Intraoperative Mapping
Direct electrical stimulation was used in 33 patients to localize motor and/or language areas and to minimize surgical morbidity, as has been previously described.4–6 Briefly, for those patients undergoing awake craniotomy for speech mapping, a bipolar electrode was used to stimulate the cortex and subcortical white matter using constant-current square-wave pulses (1-msec pulse width) delivered at 60 Hz. Stimulus intensity was initiated at 1.5 mA and increased to a maximum of 6 mA if no responses were identified. This intensity has previously been shown to be effective at preserving language function.31 For cases in which patients were under general anesthesia, currents of up to 16 mA were used to identify motor responses. All work was performed in accordance and with the approval of the University of California, San Francisco, Committee on Human Research.

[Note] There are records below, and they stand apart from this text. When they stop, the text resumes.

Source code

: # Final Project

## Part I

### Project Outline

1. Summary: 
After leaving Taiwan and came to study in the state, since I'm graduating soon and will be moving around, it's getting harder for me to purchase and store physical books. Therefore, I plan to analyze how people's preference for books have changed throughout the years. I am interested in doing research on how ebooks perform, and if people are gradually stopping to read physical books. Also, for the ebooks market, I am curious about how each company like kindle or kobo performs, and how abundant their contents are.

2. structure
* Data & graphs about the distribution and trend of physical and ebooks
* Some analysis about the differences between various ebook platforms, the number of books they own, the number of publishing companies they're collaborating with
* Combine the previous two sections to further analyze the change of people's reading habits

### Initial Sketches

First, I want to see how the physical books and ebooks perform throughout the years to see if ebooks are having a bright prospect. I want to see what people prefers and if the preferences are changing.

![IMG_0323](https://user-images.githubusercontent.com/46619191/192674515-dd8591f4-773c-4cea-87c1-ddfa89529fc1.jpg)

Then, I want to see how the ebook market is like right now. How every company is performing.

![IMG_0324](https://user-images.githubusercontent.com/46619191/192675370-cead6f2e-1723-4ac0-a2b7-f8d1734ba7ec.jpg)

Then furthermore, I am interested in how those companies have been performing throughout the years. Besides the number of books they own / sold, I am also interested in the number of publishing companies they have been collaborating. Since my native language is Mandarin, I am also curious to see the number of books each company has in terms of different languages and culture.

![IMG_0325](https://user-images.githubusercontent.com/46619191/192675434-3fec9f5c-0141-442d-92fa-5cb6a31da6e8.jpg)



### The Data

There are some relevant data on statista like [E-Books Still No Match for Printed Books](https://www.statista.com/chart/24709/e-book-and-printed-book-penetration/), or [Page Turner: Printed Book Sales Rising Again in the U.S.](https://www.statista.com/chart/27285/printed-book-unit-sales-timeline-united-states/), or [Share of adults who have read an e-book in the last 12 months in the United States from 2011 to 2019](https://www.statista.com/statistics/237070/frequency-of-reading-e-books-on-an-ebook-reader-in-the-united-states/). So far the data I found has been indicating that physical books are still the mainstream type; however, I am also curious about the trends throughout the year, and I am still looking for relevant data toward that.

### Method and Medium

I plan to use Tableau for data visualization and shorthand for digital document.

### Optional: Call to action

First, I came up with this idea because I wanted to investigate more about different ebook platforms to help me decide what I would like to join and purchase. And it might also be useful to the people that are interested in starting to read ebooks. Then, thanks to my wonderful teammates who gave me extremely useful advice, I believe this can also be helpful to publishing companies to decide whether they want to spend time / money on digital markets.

Intraoperative photos were available for a subset of these patients, allowing us to retrospectively assess the distance of speech arrest or language sites (if present) to the resection cavity. This was performed for all 20 patients who had intraoperative photos available. Distances were determined by using the known diameter of the numbered tickets (5 mm) and using this measurement to determine the distance to the edge of the visible resection cavity.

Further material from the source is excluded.